Em uma operação precisa realizada no dia 16 de janeiro de 2026, as forças armadas dos Estados Unidos executaram um ataque aéreo no noroeste da Síria que resultou na eliminação de Bilal Hasan al-Jasim, identificado pelo Comando Central dos EUA (CENTCOM) como um líder terrorista experiente afiliado à Al-Qaeda.
Al-Jasim mantinha conexões diretas com o atirador do Estado Islâmico (ISIS) responsável pela emboscada mortal ocorrida em 13 de dezembro de 2025, na região de Palmira (Palmyra), na Síria central. Naquele ataque, foram assassinados dois militares americanos da Guarda Nacional de Iowa — Sgt. Edgar Brian Torres-Tovar e Sgt. William Nathaniel Howard — além de um intérprete civil americano, Ayad Mansoor Sakat. Outros soldados americanos e sírios ficaram feridos durante o incidente.

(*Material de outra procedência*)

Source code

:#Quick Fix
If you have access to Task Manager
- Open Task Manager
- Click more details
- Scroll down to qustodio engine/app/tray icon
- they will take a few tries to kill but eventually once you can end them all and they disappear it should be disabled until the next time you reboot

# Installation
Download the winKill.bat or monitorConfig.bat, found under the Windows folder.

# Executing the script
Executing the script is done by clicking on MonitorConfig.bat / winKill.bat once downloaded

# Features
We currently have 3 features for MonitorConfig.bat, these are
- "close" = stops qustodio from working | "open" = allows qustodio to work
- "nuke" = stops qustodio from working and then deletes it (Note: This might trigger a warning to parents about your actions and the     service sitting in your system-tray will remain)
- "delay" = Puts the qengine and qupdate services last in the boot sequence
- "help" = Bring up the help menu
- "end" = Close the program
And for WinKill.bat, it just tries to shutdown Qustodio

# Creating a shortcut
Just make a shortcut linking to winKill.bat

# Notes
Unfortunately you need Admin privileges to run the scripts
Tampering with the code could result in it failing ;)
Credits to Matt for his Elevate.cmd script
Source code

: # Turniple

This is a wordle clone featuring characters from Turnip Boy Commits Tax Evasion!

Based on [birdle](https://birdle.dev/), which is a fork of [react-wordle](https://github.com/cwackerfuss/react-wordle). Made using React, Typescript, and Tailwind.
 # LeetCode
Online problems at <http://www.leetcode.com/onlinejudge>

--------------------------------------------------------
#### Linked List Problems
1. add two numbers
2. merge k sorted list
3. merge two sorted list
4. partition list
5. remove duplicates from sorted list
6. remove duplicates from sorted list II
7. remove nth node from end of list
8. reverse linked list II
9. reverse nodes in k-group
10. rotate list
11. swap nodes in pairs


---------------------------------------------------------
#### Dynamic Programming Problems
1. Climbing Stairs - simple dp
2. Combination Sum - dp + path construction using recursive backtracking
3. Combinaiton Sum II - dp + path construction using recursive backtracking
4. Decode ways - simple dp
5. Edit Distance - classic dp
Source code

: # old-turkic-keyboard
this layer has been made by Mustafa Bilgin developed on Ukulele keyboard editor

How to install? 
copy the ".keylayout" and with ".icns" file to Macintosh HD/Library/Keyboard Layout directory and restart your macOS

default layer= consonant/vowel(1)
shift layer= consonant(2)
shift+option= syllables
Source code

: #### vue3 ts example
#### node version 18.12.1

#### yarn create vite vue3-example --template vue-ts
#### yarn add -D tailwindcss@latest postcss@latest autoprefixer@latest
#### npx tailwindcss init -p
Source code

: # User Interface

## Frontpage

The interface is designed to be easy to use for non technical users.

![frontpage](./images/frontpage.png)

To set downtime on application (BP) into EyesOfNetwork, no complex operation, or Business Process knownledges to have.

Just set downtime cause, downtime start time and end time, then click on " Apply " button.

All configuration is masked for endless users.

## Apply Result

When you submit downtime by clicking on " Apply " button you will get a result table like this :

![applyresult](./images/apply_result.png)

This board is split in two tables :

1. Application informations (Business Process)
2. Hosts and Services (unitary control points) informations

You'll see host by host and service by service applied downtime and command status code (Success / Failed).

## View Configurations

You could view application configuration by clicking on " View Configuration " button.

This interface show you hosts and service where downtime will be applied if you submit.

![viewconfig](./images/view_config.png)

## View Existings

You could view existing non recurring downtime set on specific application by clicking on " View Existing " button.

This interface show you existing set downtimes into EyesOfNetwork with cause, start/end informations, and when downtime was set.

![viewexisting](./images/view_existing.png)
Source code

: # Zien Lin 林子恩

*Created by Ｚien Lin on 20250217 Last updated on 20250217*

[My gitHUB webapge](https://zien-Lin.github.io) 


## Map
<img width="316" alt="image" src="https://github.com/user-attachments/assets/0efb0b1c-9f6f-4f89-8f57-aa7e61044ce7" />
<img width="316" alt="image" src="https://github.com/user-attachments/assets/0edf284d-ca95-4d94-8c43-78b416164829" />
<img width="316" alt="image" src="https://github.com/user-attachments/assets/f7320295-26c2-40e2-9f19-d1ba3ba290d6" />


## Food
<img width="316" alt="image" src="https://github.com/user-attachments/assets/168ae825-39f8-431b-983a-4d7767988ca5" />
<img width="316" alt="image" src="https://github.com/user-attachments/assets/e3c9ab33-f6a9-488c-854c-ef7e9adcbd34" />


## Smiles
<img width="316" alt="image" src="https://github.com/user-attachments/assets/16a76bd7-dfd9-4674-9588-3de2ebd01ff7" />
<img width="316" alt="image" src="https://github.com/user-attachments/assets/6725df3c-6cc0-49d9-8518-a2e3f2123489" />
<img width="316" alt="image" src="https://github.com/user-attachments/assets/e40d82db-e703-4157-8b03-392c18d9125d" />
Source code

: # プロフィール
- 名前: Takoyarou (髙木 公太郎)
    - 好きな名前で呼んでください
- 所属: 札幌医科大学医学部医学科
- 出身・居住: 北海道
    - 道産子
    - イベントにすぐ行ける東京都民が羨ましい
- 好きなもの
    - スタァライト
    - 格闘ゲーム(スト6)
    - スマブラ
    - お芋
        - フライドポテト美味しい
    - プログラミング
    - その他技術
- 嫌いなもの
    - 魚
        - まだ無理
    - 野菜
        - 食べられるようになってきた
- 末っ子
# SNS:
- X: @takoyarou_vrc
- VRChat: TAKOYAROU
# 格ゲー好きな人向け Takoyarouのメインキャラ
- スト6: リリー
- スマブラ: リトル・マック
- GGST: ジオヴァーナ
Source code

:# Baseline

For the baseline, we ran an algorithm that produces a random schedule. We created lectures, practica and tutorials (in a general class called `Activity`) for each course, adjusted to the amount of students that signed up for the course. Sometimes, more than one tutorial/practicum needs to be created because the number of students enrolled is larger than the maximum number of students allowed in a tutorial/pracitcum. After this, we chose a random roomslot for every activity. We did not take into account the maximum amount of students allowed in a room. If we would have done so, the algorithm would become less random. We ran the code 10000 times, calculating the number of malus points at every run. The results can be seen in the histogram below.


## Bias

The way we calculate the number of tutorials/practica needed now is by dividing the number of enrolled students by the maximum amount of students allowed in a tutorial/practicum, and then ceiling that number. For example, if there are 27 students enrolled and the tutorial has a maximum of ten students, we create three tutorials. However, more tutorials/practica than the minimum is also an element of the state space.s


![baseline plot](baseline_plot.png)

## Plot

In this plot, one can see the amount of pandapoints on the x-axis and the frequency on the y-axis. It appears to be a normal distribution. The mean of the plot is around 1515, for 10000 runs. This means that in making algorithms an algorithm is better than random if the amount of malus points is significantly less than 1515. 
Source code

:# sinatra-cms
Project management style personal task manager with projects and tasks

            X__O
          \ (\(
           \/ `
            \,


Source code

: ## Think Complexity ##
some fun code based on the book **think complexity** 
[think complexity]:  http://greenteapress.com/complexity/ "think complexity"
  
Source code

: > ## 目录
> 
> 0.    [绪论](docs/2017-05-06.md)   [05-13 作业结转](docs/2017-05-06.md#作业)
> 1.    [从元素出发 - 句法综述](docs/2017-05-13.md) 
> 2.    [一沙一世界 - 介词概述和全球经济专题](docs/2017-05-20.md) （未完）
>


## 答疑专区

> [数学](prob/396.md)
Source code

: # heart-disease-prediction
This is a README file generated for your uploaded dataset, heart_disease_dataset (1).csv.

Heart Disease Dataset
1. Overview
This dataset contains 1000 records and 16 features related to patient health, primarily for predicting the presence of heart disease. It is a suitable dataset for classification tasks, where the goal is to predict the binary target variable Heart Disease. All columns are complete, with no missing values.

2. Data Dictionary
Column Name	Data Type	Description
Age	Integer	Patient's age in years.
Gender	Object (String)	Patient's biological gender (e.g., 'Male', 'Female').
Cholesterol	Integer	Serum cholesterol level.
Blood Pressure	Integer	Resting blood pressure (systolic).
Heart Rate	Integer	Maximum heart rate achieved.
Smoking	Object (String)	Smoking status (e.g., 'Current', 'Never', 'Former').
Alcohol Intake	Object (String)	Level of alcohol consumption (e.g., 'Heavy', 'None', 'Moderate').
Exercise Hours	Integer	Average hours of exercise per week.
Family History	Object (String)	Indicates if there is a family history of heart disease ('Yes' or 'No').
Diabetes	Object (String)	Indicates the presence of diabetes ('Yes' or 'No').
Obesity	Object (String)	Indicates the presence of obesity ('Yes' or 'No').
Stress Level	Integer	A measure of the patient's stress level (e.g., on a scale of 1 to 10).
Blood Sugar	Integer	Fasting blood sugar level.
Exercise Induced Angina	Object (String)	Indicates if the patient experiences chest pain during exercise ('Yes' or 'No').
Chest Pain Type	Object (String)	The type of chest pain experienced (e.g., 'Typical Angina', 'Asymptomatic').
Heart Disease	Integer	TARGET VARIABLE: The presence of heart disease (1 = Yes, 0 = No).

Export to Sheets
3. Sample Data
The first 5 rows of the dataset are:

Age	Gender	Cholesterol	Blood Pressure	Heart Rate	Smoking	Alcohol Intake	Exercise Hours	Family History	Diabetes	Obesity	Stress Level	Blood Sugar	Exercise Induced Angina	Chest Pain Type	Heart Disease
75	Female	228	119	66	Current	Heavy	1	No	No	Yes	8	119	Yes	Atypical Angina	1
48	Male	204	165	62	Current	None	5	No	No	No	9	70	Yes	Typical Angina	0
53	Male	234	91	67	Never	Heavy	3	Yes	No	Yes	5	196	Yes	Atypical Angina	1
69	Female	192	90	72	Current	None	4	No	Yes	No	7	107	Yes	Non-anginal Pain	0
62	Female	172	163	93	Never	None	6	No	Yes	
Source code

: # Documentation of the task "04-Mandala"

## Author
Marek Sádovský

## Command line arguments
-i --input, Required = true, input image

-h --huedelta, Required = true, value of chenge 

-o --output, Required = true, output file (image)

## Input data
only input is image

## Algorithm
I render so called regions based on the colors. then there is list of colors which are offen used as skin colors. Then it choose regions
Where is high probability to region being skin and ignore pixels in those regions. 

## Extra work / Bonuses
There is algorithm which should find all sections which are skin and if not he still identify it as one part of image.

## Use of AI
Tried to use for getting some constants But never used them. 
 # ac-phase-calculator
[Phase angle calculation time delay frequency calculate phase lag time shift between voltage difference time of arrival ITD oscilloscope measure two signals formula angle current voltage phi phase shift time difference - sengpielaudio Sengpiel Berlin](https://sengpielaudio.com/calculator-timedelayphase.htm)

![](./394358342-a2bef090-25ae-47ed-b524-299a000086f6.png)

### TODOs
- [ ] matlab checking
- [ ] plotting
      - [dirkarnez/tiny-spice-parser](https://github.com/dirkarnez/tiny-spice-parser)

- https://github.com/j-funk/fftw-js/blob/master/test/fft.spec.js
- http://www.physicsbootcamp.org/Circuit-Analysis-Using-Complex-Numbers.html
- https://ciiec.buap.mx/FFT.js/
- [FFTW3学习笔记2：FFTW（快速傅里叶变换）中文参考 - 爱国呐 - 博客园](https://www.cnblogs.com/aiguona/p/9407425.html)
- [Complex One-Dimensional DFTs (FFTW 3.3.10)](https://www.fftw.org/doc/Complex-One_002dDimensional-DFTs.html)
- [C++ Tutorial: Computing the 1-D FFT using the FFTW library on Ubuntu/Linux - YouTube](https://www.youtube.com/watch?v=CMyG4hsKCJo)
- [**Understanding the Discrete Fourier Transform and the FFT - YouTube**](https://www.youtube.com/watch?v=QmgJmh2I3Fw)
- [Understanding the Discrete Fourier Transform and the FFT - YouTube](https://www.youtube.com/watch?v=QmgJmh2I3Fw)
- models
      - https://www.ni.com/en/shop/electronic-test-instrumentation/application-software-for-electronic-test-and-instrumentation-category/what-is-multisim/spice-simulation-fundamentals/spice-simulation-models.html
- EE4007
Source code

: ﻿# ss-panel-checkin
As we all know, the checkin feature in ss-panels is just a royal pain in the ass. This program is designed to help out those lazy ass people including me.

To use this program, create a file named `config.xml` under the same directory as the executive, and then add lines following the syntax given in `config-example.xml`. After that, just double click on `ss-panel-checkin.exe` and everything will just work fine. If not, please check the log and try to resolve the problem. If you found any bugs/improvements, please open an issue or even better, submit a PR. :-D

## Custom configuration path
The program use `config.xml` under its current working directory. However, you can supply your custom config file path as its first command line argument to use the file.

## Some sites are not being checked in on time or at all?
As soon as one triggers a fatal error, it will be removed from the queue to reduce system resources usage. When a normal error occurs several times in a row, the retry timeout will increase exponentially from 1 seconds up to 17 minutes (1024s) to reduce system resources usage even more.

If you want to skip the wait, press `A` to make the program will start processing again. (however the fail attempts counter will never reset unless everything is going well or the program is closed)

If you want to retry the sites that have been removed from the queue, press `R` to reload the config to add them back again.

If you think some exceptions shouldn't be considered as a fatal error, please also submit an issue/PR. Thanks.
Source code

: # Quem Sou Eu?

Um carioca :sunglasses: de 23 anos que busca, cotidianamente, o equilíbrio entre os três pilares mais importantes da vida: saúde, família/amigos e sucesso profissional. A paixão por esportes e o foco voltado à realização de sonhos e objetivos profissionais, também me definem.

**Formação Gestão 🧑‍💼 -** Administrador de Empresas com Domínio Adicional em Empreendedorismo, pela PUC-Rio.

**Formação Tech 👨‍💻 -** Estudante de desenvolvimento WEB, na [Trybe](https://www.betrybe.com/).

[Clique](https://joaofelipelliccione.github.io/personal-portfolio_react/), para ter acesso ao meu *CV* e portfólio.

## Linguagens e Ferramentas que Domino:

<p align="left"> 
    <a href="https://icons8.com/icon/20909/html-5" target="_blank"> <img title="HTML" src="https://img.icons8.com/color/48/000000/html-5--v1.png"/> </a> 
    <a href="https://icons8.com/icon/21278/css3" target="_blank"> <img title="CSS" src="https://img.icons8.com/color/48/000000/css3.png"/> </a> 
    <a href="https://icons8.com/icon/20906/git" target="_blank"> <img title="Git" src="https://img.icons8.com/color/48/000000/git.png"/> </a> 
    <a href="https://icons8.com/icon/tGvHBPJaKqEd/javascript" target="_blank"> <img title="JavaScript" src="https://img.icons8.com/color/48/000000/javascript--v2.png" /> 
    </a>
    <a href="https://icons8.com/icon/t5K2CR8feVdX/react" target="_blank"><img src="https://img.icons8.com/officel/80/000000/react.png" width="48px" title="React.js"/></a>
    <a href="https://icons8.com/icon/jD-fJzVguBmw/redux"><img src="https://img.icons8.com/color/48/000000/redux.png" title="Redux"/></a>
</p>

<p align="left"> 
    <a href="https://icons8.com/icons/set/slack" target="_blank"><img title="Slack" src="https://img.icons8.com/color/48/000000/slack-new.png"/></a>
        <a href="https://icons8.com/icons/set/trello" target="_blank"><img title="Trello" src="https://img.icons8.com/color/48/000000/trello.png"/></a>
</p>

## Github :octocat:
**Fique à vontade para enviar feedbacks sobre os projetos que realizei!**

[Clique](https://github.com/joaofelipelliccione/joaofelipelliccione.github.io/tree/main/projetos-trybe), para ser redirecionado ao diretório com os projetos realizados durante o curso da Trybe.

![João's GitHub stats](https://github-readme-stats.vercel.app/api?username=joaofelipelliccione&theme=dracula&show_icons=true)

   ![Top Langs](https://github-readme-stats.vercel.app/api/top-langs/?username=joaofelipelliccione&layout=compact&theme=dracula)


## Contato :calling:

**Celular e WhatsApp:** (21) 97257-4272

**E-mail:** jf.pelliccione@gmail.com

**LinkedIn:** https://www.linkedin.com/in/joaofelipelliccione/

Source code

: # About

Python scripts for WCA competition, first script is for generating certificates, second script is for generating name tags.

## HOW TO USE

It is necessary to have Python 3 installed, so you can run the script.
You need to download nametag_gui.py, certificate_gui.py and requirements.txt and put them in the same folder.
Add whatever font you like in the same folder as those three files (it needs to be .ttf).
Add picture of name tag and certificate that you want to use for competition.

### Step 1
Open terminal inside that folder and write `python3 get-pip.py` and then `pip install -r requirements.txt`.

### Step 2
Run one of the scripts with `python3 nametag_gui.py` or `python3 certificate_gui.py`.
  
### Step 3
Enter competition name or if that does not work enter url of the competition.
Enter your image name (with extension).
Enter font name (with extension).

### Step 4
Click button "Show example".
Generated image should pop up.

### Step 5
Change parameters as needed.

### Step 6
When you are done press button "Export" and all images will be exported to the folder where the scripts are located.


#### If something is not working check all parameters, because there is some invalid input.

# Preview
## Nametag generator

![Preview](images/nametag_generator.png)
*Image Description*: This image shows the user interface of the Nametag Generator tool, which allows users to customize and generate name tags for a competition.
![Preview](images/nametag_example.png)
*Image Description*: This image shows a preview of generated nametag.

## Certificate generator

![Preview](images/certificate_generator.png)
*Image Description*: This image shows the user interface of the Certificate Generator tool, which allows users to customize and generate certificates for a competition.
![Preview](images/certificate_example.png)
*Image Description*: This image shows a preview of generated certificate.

O ataque ao líder da Al-Qaeda faz parte da Operação Hawkeye Strike (em referência ao apelido do estado de Iowa, "Hawkeye State"), lançada pelo presidente Donald Trump como resposta direta ao atentado de dezembro. A operação já acumulou resultados expressivos: forças americanas e parceiras (incluindo a Jordânia e as novas autoridades sírias pós-Assad) destruíram mais de 100 alvos de infraestrutura e depósitos de armas do ISIS, utilizando mais de 200 munições guiadas de precisão. Desde o início da campanha, mais de 300 operativos do grupo terrorista foram capturados e mais de 20 eliminados em ações conjuntas ao longo do último ano.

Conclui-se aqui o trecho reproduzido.